Reasons why Google and Apertium should sponsor it?[edit]
There aren’t esperanto-russian translator in Apertium.
Work Plan[edit]
Coding challenge
- I’ve installed the prerequisites for Mac OS.
- Bootstrapped the new language pair (epo-rus) with existing rus monodix.
- Created an (incomplete) epo monodix with morphology based on this online dictionary (https://www.esperanto.mv.ru/Vortaro/), containing 30 654 words.
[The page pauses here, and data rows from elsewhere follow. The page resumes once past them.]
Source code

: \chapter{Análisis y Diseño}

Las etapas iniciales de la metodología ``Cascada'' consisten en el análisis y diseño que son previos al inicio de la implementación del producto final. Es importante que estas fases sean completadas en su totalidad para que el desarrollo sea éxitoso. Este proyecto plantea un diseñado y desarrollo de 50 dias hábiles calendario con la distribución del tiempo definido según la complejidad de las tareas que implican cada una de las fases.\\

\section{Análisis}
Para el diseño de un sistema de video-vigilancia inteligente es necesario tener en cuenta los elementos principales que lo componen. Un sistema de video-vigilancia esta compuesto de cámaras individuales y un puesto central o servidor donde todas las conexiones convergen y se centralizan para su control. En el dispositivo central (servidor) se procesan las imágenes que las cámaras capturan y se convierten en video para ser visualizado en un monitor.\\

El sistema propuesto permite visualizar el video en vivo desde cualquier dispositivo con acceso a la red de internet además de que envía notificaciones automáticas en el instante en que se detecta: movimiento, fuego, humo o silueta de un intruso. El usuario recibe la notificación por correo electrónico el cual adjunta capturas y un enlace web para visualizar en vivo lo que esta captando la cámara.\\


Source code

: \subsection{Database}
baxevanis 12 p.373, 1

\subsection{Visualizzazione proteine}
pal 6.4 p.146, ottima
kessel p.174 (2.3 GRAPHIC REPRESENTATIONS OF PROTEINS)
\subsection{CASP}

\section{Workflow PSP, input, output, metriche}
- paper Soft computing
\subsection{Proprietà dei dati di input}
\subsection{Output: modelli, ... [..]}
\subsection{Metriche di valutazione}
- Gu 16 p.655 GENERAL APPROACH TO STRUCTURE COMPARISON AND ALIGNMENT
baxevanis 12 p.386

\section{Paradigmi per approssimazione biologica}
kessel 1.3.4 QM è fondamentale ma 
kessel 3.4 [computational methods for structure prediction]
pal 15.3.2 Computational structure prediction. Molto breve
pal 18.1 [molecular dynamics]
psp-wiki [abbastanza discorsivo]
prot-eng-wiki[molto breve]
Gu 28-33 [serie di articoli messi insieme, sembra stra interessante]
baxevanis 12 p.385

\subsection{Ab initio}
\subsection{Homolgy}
Note: I was using a python script while adding morphological markup, so some of the words may be marked incorrectly, for example, the pronoun mi (I) is ending with -i, like verbs, and so was marked as a verb.
- Created an Esperanto-Russian .dix file based on this (https://github.com/apertium/apertium-eo-ru/blob/master/apertium-ru-eo.ru-eo.dix) Russian-Esperanto .dix file, containing 30 654 words.
Week Plan
- Week 1. Continue working on monodix, cleaning data, removing incorrect morphological markup.
- Week 2. Continue working on monodix, cleaning data, removing incorrect morphological markup.
- Week 3. Implementation of transfer rules from Esperanto to Russian.
- Week 4. Implementation of transfer rules from Esperanto to Russian, evaluation.
- Week 5. Implementation of transfer rules from Esperanto to Russian.
- Week 6. Implementation of transfer rules from Esperanto to Russian.
- Week 7. Constraint grammar design.
- Week 8. Constraint grammar design, evaluation.
- Week 9. testvoc.
- Week 10. testvoc.
- Week 11. testvoc.
- Week 12. Final evaluation and completion of documentation.
Skills & Qualifications[edit]
I am a second-year student of linguistics in Higher School of Economics (Moscow, Russia). I know Python and R, have basic knowledge of NLP and am interested in machine learning. Here is an example of my code: https://github.com/vyhuholl/homeworks/blob/master/additional\_hw/additional\_hw.py (a webpage in Olg Church Slavonic language, made with flask). I know Esperanto and had an experience in it. For this project, I am familiar with XML and Mac OS.
My non-Summer-of-Code plans for the Summer[edit]
From May 14th to June 30th I will also have classes (21 hours a week). From May 14th to May 31th I will also be working (3 hours a week). For the remaining part of the summer, I have nothing of non-Summer of Code plans.